Setelah beberapa detik, Aluna menarik napas pelan, lalu bersandar ke dada Alaric. Pria itu memeluknya dari depan. Mereka tidak bicara. Hanya berpelukan dalam diam. Seolah semua konflik hari-hari sebelumnya hilang dalam aroma tubuh hangat dan napas yang sinkron.

Alaric mengangkat Aluna pelan, mendudukkannya di pangkuan. Mereka saling memandang dalam jarak sangat dekat.

“Gimana kalau kita mulai dari awal?” bisik Aluna.

“Kita, ‘kan, belum selesai dari awal yang pertama,” sahut Alaric. “Tapi aku nggak keberatan kalau kita perbaiki sekarang.”

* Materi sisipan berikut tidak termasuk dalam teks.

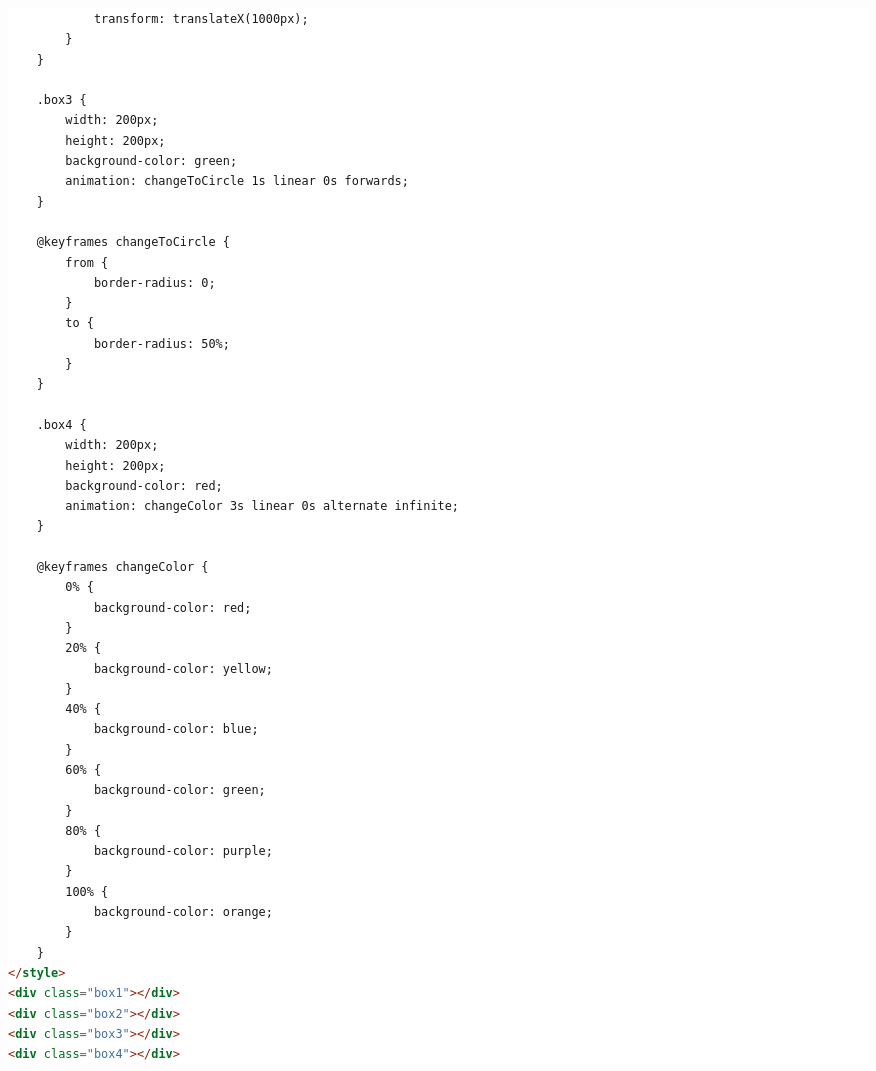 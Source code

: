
 ```html
            transform: translateX(1000px);
        }
    }

    .box3 {
        width: 200px;
        height: 200px;
        background-color: green;
        animation: changeToCircle 1s linear 0s forwards;
    }

    @keyframes changeToCircle {
        from {
            border-radius: 0;
        }
        to {
            border-radius: 50%;
        }
    }

    .box4 {
        width: 200px;
        height: 200px;
        background-color: red;
        animation: changeColor 3s linear 0s alternate infinite;
    }

    @keyframes changeColor {
        0% {
            background-color: red;
        }
        20% {
            background-color: yellow;
        }
        40% {
            background-color: blue;
        }
        60% {
            background-color: green;
        }
        80% {
            background-color: purple;
        }
        100% {
            background-color: orange;
        }
    }
</style>
<div class="box1"></div>
<div class="box2"></div>
<div class="box3"></div>
<div class="box4"></div>
```
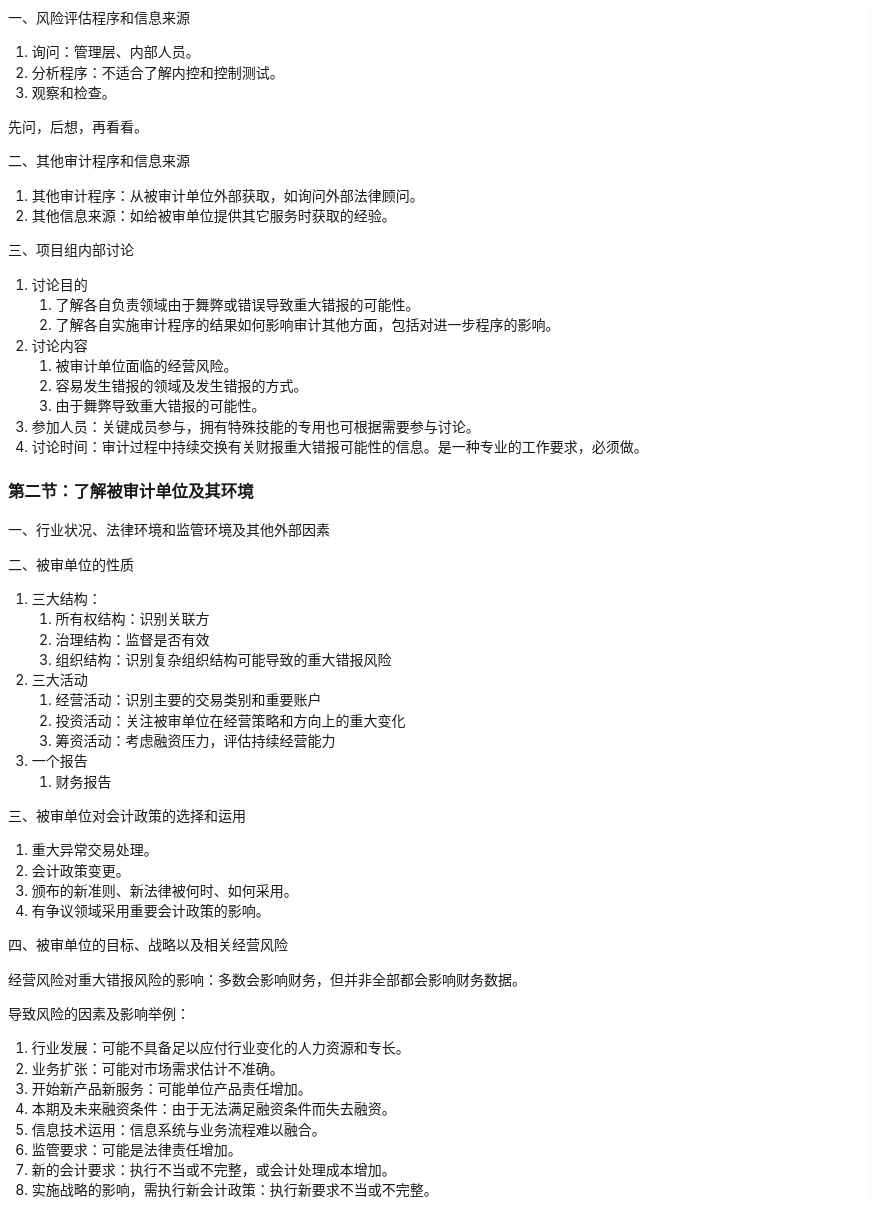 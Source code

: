 一、风险评估程序和信息来源

1. 询问：管理层、内部人员。
2. 分析程序：不适合了解内控和控制测试。
3. 观察和检查。

先问，后想，再看看。

二、其他审计程序和信息来源

1. 其他审计程序：从被审计单位外部获取，如询问外部法律顾问。
2. 其他信息来源：如给被审单位提供其它服务时获取的经验。

三、项目组内部讨论

1. 讨论目的
   1. 了解各自负责领域由于舞弊或错误导致重大错报的可能性。
   2. 了解各自实施审计程序的结果如何影响审计其他方面，包括对进一步程序的影响。
2. 讨论内容
   1. 被审计单位面临的经营风险。
   2. 容易发生错报的领域及发生错报的方式。
   3. 由于舞弊导致重大错报的可能性。
3. 参加人员：关键成员参与，拥有特殊技能的专用也可根据需要参与讨论。
4. 讨论时间：审计过程中持续交换有关财报重大错报可能性的信息。是一种专业的工作要求，必须做。

### 第二节：了解被审计单位及其环境

一、行业状况、法律环境和监管环境及其他外部因素

二、被审单位的性质

1. 三大结构：
   1. 所有权结构：识别关联方
   2. 治理结构：监督是否有效
   3. 组织结构：识别复杂组织结构可能导致的重大错报风险
2. 三大活动
   1. 经营活动：识别主要的交易类别和重要账户
   2. 投资活动：关注被审单位在经营策略和方向上的重大变化
   3. 筹资活动：考虑融资压力，评估持续经营能力
3. 一个报告
   1. 财务报告

三、被审单位对会计政策的选择和运用

1. 重大异常交易处理。
2. 会计政策变更。
3. 颁布的新准则、新法律被何时、如何采用。
4. 有争议领域采用重要会计政策的影响。

四、被审单位的目标、战略以及相关经营风险

经营风险对重大错报风险的影响：多数会影响财务，但并非全部都会影响财务数据。

导致风险的因素及影响举例：

1. 行业发展：可能不具备足以应付行业变化的人力资源和专长。
2. 业务扩张：可能对市场需求估计不准确。
3. 开始新产品新服务：可能单位产品责任增加。
4. 本期及未来融资条件：由于无法满足融资条件而失去融资。
5. 信息技术运用：信息系统与业务流程难以融合。
6. 监管要求：可能是法律责任增加。
7. 新的会计要求：执行不当或不完整，或会计处理成本增加。
8. 实施战略的影响，需执行新会计政策：执行新要求不当或不完整。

Lampu kamar diredupkan. Di bawah cahaya samar itu, mereka larut dalam versi mereka sendiri soal cinta, rindu, dan penerimaan.

***

Pagi menyusup pelan di balik tirai kamar.

Cahaya keemasan menari pelan di dinding, menyentuh dua tubuh yang masih terbungkus dalam kehangatan sisa malam. Di ranjang itu, Aluna terlelap dalam pelukan Alaric—wajahnya damai, napasnya tenang. Tangannya masih memeluk dada suaminya, seolah tak ingin dilepaskan.

Alaric membuka mata perlahan. Kepalanya terasa penuh. Bukan karena penyesalan, tapi karena kebenaran yang terus memukul kesadarannya: ia masih belum bisa sepenuhnya mencintai Aluna.

Ia mencoba bangkit perlahan, namun gerakan kecil itu cukup membuat Aluna membuka mata. "Jangan pergi dulu," gumamnya, suaranya serak dan lembut. Ia menarik lengan Alaric agar tetap berbaring.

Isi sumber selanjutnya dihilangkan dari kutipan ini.